Boy Dies In Philadelphia Fire; Closest Engine Company Closed

WTFX
Reprinted with Permission

PHILADELPHIA - Fire Commissioner Lloyd Ayers is defending his department's response to a fatal fire that killed a 12 year old autistic boy.


Neighbors say the closest fire station, Engine 57, was closed when the fire erupted Saturday night because of the city's "rolling brownouts." Fire department records indicate firefighters arrived on the scene three minutes after receiving the call. But there are reports the first responder to arrive was actually a battalion chief in an SUV. A fire truck from Engine 68 didn't arrive until several minutes later. That station is just over a mile away from where the fire was burning on South 55th Street.

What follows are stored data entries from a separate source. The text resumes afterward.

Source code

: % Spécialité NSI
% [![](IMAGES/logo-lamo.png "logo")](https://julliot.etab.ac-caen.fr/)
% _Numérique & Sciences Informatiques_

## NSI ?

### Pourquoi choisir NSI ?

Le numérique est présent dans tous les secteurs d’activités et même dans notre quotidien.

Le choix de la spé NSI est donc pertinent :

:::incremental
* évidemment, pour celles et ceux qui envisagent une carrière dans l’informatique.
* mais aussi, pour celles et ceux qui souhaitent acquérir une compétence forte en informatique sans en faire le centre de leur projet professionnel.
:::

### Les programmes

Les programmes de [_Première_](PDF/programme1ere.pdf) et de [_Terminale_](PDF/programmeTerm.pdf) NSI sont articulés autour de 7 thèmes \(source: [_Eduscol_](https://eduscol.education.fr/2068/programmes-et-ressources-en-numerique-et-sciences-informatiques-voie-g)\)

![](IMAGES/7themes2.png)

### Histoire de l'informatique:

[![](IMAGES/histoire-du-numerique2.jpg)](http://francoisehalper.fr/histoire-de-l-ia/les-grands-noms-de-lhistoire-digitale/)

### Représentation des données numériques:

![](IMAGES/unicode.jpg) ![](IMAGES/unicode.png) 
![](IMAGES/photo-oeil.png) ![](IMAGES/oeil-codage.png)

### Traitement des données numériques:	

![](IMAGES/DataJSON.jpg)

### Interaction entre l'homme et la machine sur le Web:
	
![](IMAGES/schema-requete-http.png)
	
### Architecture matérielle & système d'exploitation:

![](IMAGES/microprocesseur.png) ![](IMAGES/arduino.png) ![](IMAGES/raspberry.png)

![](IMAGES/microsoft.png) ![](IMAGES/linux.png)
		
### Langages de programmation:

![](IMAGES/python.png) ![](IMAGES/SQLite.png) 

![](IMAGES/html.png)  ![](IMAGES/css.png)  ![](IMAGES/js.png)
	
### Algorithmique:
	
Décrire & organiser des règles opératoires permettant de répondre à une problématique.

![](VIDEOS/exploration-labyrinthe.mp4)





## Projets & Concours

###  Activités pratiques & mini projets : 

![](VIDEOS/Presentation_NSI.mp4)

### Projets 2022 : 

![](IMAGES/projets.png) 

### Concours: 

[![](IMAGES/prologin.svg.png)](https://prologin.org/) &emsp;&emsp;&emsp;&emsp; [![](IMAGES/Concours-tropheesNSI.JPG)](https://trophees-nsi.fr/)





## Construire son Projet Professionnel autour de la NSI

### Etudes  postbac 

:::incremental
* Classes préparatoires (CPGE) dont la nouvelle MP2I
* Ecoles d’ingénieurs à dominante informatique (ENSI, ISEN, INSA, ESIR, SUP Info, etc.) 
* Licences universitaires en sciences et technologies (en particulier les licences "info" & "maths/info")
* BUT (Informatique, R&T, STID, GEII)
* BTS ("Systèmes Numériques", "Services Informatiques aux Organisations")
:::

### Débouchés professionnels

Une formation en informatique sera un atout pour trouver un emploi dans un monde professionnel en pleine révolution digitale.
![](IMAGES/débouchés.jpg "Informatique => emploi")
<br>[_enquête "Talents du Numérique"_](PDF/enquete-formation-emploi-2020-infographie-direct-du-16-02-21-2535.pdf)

Commissioner Ayers explained on "Good Day Philadelphia" the nearby crew "left the fire house, went to pick up their equipment. They were actually going to change the apparatus out. That's the reason they were not at the station. But that was a perfectly normal operation." Ayers said "the operation was no different than any other operation that would go on normally during the day or in the evening any place in the city."

Ayers said when firefighters arrived at the burning house it was clear the house had been smoldering for quite a while. "It's just obvious it had been smoldering for some time. It broke out, there was a lot of fire. This fire was not called in immediately after it started." Ayers explained "when firefighters got here they knocked the fire down, they went to rescue this 12 year old boy who had unfortunately lost his life in this fire. Two of our firefighters actually fell through the stairwell trying to come back down after not being able to get to the young boy right away."

"When we stop and we think about there was no early warning in this house. It was smoke alarms, they were not connected properly." Ayers said an adult, possibly the father, struggled to get the boy out of the house. "It sounds like he tried to get him out but just was unsuccessful."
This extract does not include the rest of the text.